- Problem to work on: I need the lines below from the one with "RE-Europe dataset code" down to the one with "This repository contains" reproduced exactly, both ends included, and nothing else.

Record excerpts START

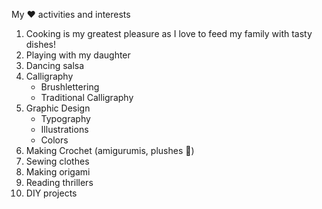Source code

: My :heart: activities and interests

1. Cooking is my greatest pleasure as I love to feed my family with tasty dishes!
2. Playing with my daughter
3. Dancing salsa
4. Calligraphy
	* Brushlettering
	* Traditional Calligraphy
5. Graphic Design
	* Typography
	* Illustrations
	* Colors
6. Making Crochet (amigurumis, plushes :bear:)
7. Sewing clothes
8. Making origami
9. Reading thrillers
10. DIY projects
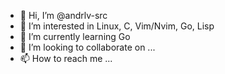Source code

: - 👋 Hi, I’m @andrlv-src
- 👀 I’m interested in Linux, C, Vim/Nvim, Go, Lisp
- 🌱 I’m currently learning Go
- 💞️ I’m looking to collaborate on ...
- 📫 How to reach me ...

<!---
andrlv-src/andrlv-src is a ✨ special ✨ repository because its `README.md` (this file) appears on your GitHub profile.
You can click the Preview link to take a look at your changes.
--->
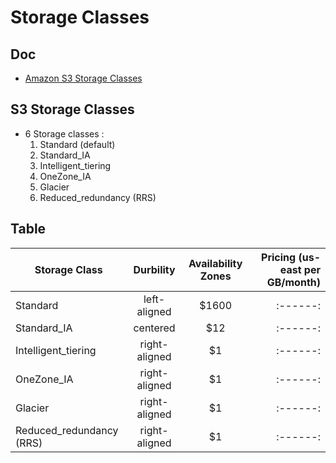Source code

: # Storage Classes

## Doc
* [Amazon S3 Storage Classes](https://aws.amazon.com/s3/storage-classes/)

## S3 Storage Classes
* 6 Storage classes :
  1) Standard (default)
  2) Standard_IA
  3) Intelligent_tiering
  4) OneZone_IA
  5) Glacier
  6) Reduced_redundancy (RRS)

## Table
| Storage Class            |      Durbility      |  Availability Zones |Pricing (us-east per GB/month)|
|----------                |:-------------:      |:------:|----:|
| Standard                 |  left-aligned       | $1600 |:------:|----:|
| Standard_IA              |    centered         |   $12 |:------:|----:|
| Intelligent_tiering      | right-aligned       |    $1 |:------:|----:|
| OneZone_IA               | right-aligned       |    $1 |:------:|----:|    
| Glacier                  | right-aligned       |    $1 |:------:|----:|
| Reduced_redundancy (RRS) | right-aligned       |    $1 |:------:|----:|
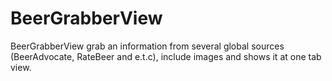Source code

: # BeerGrabberView
BeerGrabberView grab an information from several global sources (BeerAdvocate, RateBeer and e.t.c), include images and shows it at one tab view.
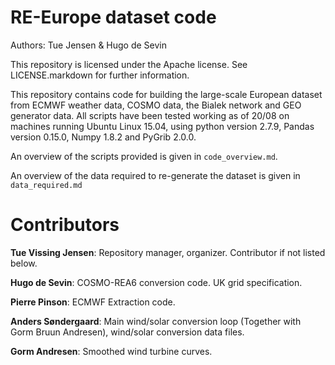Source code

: # RE-Europe dataset code

Authors: Tue Jensen & Hugo de Sevin

This repository is licensed under the Apache license. See LICENSE.markdown for further information.

This repository contains code for building the large-scale European dataset from ECMWF weather data, COSMO data,  the Bialek network and GEO generator data.
All scripts have been tested working as of 20/08 on machines running Ubuntu Linux 15.04, using python version 2.7.9, Pandas version 0.15.0, Numpy 1.8.2 and PyGrib 2.0.0.

An overview of the scripts provided is  given in `code_overview.md`.

An overview of the data required to re-generate the dataset is given in `data_required.md`

# Contributors

**Tue Vissing Jensen**: Repository manager, organizer. Contributor if not listed below.

**Hugo de Sevin**: COSMO-REA6 conversion code. UK grid specification.

**Pierre Pinson**: ECMWF Extraction code.

**Anders Søndergaard**: Main wind/solar conversion loop (Together with Gorm Bruun Andresen), wind/solar conversion data files.

**Gorm Andresen**: Smoothed wind turbine curves.
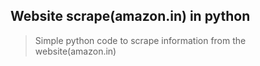 ## Website scrape(amazon.in) in python ##
>Simple python code to scrape information from the website(amazon.in)
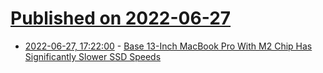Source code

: # [Published on 2022-06-27](index.md)

* [2022-06-27, 17:22:00](https://apple.slashdot.org/story/22/06/27/178231/base-13-inch-macbook-pro-with-m2-chip-has-significantly-slower-ssd-speeds?utm_source=rss1.0mainlinkanon&utm_medium=feed) - [Base 13-Inch MacBook Pro With M2 Chip Has Significantly Slower SSD Speeds](https://apple.slashdot.org/story/22/06/27/178231/base-13-inch-macbook-pro-with-m2-chip-has-significantly-slower-ssd-speeds?utm_source=rss1.0mainlinkanon&utm_medium=feed)
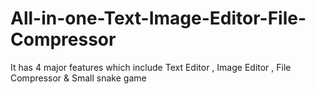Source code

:# All-in-one-Text-Image-Editor-File-Compressor

It has 4 major features which include Text Editor , Image Editor , File Compressor &amp; Small snake game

Record excerpts END

- Task answer:
: # RE-Europe dataset code

Authors: Tue Jensen & Hugo de Sevin

This repository is licensed under the Apache license. See LICENSE.markdown for further information.

This repository contains code for building the large-scale European dataset from ECMWF weather data, COSMO data,  the Bialek network and GEO generator data.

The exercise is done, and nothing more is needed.